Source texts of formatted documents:
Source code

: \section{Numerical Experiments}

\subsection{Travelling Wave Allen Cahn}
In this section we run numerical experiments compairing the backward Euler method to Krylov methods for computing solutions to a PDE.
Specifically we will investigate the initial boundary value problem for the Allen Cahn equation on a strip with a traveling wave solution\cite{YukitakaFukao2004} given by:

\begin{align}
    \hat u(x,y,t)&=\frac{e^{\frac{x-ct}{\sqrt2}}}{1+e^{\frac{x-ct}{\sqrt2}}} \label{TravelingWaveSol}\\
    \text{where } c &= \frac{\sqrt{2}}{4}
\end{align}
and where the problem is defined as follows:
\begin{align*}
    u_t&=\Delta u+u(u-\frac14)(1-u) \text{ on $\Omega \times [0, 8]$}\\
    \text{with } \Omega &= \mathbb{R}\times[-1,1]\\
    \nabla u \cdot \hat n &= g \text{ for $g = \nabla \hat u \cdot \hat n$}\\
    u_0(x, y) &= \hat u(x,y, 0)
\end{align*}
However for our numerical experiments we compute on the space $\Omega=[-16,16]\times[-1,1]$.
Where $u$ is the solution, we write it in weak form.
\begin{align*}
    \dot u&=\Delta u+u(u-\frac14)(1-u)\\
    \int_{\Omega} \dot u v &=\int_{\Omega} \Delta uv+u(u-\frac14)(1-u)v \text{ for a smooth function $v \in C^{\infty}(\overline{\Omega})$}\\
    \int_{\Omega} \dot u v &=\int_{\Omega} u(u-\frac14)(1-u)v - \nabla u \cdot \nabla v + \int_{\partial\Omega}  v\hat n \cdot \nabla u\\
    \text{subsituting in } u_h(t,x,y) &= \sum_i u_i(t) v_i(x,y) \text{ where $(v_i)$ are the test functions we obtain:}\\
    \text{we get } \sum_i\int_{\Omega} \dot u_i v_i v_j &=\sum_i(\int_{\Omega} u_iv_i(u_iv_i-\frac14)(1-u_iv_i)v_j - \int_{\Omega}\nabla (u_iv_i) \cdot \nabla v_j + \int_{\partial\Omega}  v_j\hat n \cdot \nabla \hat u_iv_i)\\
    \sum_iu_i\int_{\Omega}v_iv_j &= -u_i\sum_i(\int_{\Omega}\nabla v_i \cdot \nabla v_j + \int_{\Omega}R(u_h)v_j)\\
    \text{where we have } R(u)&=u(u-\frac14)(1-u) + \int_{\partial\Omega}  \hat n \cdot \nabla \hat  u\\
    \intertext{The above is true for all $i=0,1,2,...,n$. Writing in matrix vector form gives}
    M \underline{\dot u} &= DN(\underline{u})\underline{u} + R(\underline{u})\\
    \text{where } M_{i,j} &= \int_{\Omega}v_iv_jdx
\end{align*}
==
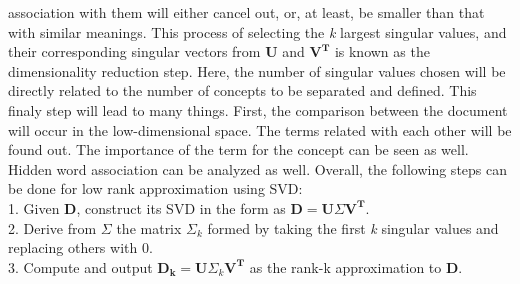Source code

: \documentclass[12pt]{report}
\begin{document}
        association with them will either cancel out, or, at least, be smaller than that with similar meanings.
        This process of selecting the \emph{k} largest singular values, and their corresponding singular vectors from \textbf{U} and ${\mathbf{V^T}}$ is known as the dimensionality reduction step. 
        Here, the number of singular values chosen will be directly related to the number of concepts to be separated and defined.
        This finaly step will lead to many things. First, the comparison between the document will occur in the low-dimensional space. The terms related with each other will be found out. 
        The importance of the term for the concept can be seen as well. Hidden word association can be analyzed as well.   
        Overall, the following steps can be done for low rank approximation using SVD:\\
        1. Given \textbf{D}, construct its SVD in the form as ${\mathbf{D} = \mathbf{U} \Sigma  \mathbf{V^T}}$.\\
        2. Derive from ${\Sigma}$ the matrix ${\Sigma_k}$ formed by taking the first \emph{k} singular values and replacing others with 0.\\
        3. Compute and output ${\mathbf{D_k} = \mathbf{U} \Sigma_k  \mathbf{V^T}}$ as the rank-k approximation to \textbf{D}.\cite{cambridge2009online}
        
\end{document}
---
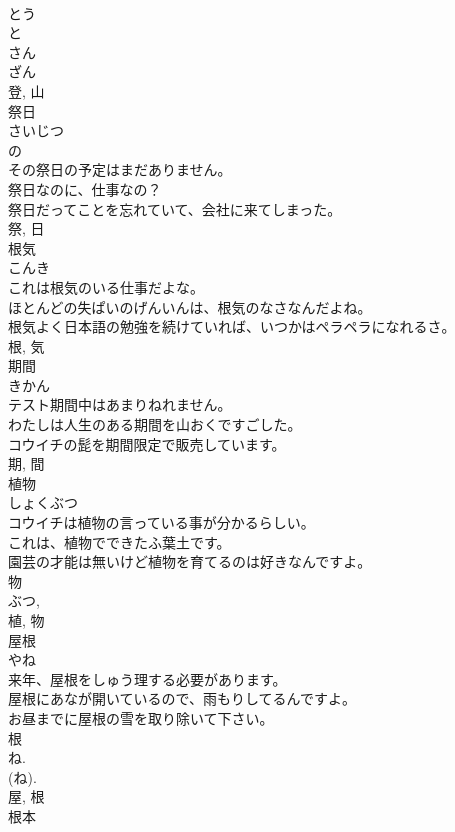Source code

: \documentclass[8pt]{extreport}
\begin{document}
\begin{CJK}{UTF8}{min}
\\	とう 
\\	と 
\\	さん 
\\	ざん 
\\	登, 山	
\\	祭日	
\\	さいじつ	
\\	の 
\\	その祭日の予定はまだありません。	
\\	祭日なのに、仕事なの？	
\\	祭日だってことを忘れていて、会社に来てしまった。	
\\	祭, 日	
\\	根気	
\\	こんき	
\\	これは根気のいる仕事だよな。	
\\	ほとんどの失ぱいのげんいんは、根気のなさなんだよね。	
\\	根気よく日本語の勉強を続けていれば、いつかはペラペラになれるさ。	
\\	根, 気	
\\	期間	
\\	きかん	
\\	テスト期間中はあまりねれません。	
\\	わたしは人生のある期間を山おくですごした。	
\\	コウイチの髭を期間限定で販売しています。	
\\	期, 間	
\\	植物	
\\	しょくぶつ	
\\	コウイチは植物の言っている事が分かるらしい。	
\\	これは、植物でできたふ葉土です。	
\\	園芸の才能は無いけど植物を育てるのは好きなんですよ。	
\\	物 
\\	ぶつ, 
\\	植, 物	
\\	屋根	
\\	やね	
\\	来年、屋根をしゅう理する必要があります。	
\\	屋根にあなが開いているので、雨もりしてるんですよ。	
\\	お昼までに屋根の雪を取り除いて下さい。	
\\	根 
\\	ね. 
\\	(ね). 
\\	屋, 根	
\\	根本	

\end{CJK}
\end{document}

### What is required
Copy out each line carrying the string "defined" from the data.

### Task response
and where the problem is defined as follows:
        Here, the number of singular values chosen will be directly related to the number of concepts to be separated and defined.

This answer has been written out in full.